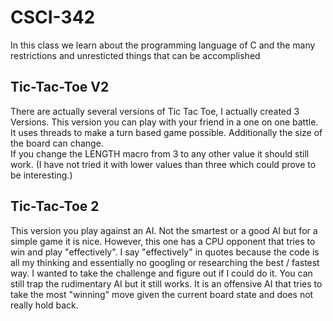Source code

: # CSCI-342

In this class we learn about the programming language of C and the many restrictions and unresticted things that can be accomplished

## Tic-Tac-Toe V2
There are actually several versions of Tic Tac Toe, I actually created 3 Versions.
This version you can play with your friend in a one on one battle.
It uses threads to make a turn based game possible. Additionally the size of the board can change. \
If you change the LENGTH macro from 3 to any other value it should still work. 
(I have not tried it with lower values than three which could prove to be interesting.)

## Tic-Tac-Toe 2
This version you play against an AI. Not the smartest or a good AI but for a simple game it is nice. 
However, this one has a CPU opponent that tries to win and play "effectively".
I say "effectively" in quotes because the code is all my thinking and essentially no googling or researching the best / fastest way.
I wanted to take the challenge and figure out if I could do it. You can still trap the rudimentary AI but it still works.
It is an offensive AI that tries to take the most "winning" move given the current board state and does not really hold back.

WHAT YOU HAVE TO DO :: Please find how many lines in the records hold "play", then give that number with nothing else.

SOLUTION FOR THIS TASK :: 3